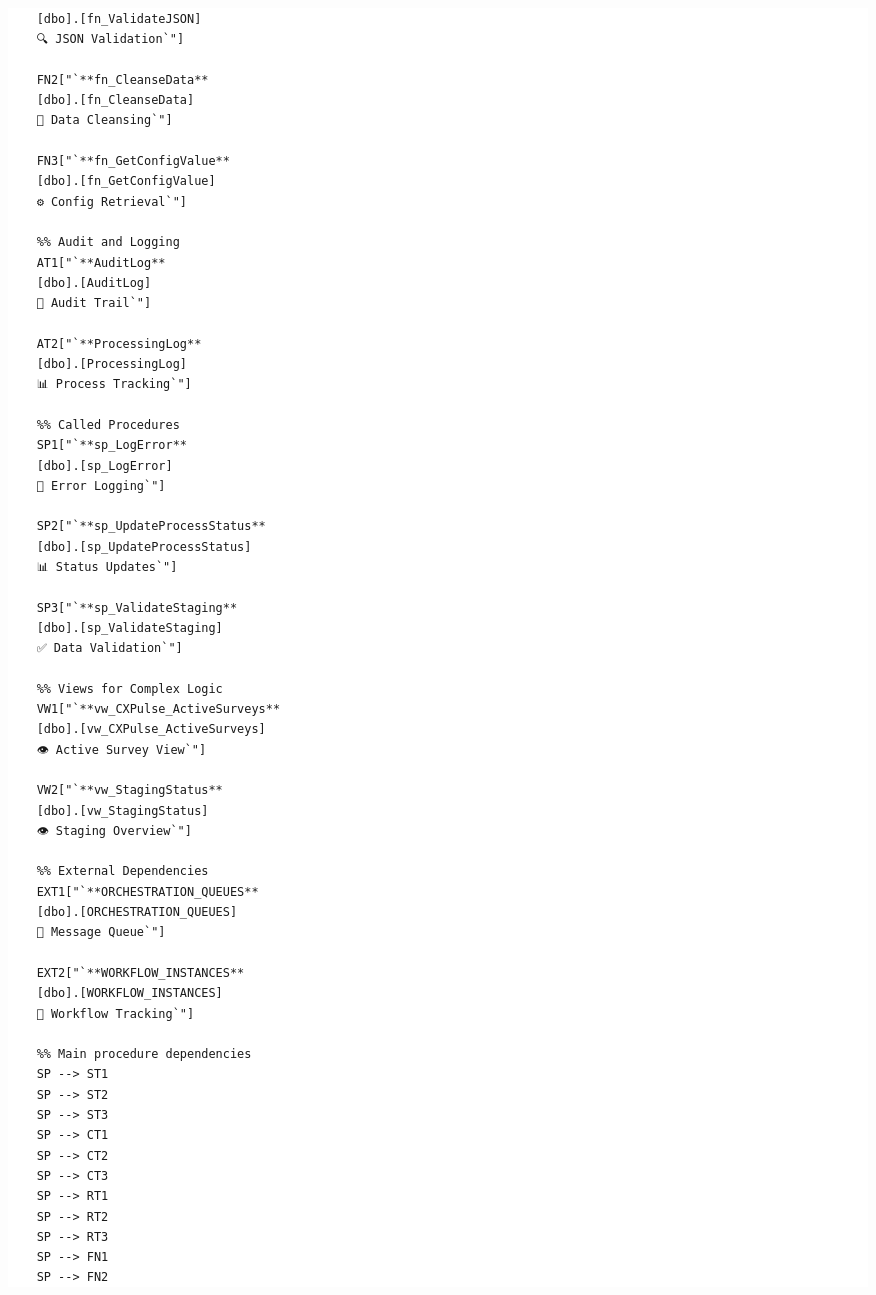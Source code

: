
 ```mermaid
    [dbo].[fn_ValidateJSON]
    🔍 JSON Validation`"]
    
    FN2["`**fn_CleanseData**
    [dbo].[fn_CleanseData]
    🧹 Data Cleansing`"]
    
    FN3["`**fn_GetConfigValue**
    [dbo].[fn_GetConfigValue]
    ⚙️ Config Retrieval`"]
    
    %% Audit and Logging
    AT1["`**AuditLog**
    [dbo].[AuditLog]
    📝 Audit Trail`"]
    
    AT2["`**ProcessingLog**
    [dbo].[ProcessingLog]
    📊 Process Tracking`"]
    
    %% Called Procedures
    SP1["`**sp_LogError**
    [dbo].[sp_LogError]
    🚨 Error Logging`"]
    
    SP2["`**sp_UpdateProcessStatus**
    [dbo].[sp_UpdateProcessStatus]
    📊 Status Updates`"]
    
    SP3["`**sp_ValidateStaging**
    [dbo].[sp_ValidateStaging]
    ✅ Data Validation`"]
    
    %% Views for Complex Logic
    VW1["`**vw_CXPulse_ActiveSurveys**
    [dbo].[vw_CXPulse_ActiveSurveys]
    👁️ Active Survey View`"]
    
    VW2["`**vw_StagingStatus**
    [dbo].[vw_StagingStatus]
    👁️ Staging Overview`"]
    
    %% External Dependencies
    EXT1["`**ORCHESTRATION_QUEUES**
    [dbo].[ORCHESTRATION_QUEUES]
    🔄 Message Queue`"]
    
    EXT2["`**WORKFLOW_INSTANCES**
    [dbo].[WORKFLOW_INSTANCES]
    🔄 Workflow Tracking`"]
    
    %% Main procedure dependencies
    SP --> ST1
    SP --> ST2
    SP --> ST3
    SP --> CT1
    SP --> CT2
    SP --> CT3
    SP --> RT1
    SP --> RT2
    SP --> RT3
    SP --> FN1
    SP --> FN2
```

-.-.-

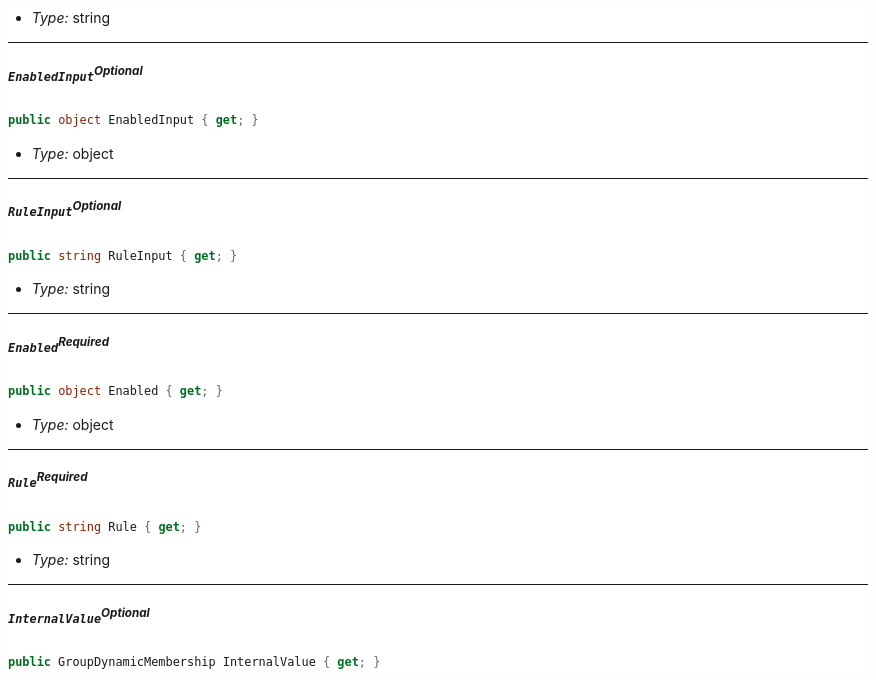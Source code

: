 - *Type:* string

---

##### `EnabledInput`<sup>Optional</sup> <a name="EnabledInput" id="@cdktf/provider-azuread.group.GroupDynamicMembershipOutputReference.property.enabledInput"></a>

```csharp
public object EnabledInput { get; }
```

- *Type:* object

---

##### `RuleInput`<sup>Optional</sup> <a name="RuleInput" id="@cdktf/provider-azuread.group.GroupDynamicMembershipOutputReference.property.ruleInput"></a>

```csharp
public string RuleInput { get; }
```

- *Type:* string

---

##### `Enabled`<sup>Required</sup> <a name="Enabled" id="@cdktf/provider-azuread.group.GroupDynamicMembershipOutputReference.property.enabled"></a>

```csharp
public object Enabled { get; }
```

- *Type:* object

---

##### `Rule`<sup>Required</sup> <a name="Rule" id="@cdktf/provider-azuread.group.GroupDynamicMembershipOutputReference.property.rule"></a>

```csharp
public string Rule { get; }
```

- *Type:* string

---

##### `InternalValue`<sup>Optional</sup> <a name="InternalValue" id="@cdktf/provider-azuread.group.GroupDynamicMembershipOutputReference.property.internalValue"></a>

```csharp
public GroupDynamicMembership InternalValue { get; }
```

-.-.-

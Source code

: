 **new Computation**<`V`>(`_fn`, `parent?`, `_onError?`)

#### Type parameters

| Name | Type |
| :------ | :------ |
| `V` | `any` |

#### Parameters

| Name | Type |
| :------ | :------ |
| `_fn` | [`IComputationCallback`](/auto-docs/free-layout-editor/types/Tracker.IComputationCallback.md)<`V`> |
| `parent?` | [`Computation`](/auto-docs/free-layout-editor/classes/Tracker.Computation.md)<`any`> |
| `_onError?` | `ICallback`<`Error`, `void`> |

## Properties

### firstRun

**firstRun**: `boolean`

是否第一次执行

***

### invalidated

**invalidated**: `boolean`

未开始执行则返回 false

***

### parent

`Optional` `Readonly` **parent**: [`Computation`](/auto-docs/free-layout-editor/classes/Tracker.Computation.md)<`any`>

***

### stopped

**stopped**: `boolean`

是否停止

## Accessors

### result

-.-.-

Exercise description: Wherever a line of the records above contains the string "cdktf", copy that line out.

Task response:
##### `EnabledInput`<sup>Optional</sup> <a name="EnabledInput" id="@cdktf/provider-azuread.group.GroupDynamicMembershipOutputReference.property.enabledInput"></a>
##### `RuleInput`<sup>Optional</sup> <a name="RuleInput" id="@cdktf/provider-azuread.group.GroupDynamicMembershipOutputReference.property.ruleInput"></a>
##### `Enabled`<sup>Required</sup> <a name="Enabled" id="@cdktf/provider-azuread.group.GroupDynamicMembershipOutputReference.property.enabled"></a>
##### `Rule`<sup>Required</sup> <a name="Rule" id="@cdktf/provider-azuread.group.GroupDynamicMembershipOutputReference.property.rule"></a>
##### `InternalValue`<sup>Optional</sup> <a name="InternalValue" id="@cdktf/provider-azuread.group.GroupDynamicMembershipOutputReference.property.internalValue"></a>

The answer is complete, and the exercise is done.